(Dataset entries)
────────────────────────────────────────

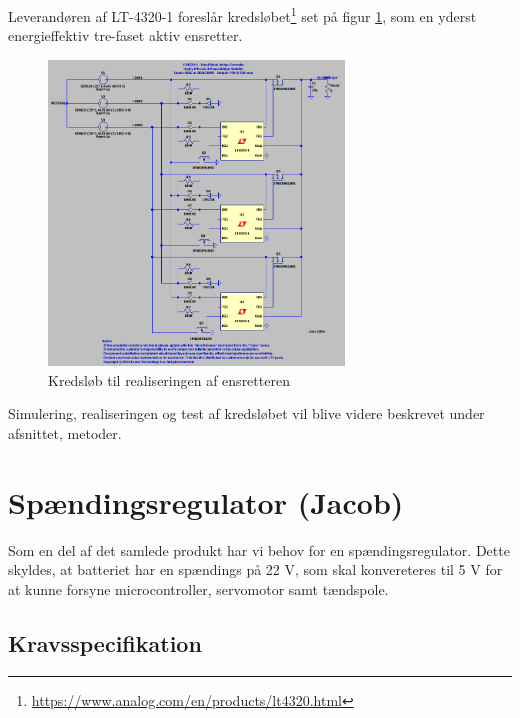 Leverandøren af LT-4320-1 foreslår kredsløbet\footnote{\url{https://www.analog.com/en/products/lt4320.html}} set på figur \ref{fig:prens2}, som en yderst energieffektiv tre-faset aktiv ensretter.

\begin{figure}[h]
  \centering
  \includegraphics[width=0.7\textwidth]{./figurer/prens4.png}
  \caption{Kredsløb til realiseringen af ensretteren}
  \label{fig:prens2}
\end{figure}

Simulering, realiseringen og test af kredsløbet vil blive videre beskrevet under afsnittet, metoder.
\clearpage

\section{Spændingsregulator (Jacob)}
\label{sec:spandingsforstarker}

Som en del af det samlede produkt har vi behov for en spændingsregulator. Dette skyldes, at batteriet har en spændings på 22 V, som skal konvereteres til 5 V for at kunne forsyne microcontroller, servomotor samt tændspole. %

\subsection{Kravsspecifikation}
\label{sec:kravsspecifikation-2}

────────────────────────────────────────

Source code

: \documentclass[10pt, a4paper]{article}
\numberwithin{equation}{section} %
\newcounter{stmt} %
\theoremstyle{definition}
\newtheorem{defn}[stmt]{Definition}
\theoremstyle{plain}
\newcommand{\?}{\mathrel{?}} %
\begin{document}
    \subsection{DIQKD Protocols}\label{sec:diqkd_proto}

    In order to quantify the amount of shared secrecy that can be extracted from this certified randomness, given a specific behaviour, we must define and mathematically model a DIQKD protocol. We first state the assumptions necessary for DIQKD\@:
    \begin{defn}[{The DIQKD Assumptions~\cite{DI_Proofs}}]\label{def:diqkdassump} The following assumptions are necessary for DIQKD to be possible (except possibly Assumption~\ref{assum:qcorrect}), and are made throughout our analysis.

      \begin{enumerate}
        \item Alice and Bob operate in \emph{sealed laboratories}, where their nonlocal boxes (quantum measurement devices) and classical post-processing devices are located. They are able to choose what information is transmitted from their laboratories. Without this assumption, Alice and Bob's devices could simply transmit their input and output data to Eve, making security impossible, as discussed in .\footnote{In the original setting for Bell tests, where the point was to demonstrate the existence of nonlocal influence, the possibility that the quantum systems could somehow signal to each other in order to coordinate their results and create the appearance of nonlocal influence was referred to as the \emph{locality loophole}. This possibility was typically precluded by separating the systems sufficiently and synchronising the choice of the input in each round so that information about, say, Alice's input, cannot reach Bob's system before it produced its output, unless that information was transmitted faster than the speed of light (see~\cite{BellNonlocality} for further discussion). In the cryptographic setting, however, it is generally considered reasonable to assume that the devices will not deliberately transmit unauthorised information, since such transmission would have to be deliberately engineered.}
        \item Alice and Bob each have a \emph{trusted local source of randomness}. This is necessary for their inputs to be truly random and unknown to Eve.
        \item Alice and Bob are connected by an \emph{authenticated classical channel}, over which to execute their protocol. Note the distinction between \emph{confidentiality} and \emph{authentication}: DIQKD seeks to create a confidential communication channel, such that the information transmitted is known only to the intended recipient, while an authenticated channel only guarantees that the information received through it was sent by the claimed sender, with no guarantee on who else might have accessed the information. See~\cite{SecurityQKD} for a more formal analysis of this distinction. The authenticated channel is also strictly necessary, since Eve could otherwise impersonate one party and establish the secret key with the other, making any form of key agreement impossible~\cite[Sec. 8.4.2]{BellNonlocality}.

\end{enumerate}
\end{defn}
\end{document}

────────────────────────────────────────

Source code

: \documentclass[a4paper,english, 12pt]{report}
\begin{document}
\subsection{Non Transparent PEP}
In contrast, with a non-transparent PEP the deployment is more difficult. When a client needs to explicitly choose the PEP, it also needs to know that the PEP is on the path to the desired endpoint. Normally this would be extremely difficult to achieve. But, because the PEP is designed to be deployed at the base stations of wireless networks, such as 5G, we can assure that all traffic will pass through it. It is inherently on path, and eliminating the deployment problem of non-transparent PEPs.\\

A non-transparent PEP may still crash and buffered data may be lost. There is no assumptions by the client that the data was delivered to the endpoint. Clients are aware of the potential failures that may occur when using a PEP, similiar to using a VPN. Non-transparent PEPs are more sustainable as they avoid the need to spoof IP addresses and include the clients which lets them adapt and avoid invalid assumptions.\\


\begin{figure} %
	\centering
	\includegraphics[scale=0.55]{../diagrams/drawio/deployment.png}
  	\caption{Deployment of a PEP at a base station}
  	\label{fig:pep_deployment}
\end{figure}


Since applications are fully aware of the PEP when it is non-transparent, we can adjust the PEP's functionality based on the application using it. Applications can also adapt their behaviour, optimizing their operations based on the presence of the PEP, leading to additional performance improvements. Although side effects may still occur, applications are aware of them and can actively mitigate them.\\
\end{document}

────────────────────────────────────────

_What you have to do_
Filter the records down to the lines that contain the string "theoremstyle", and copy those lines.

_Answer section_
\theoremstyle{definition}
\theoremstyle{plain}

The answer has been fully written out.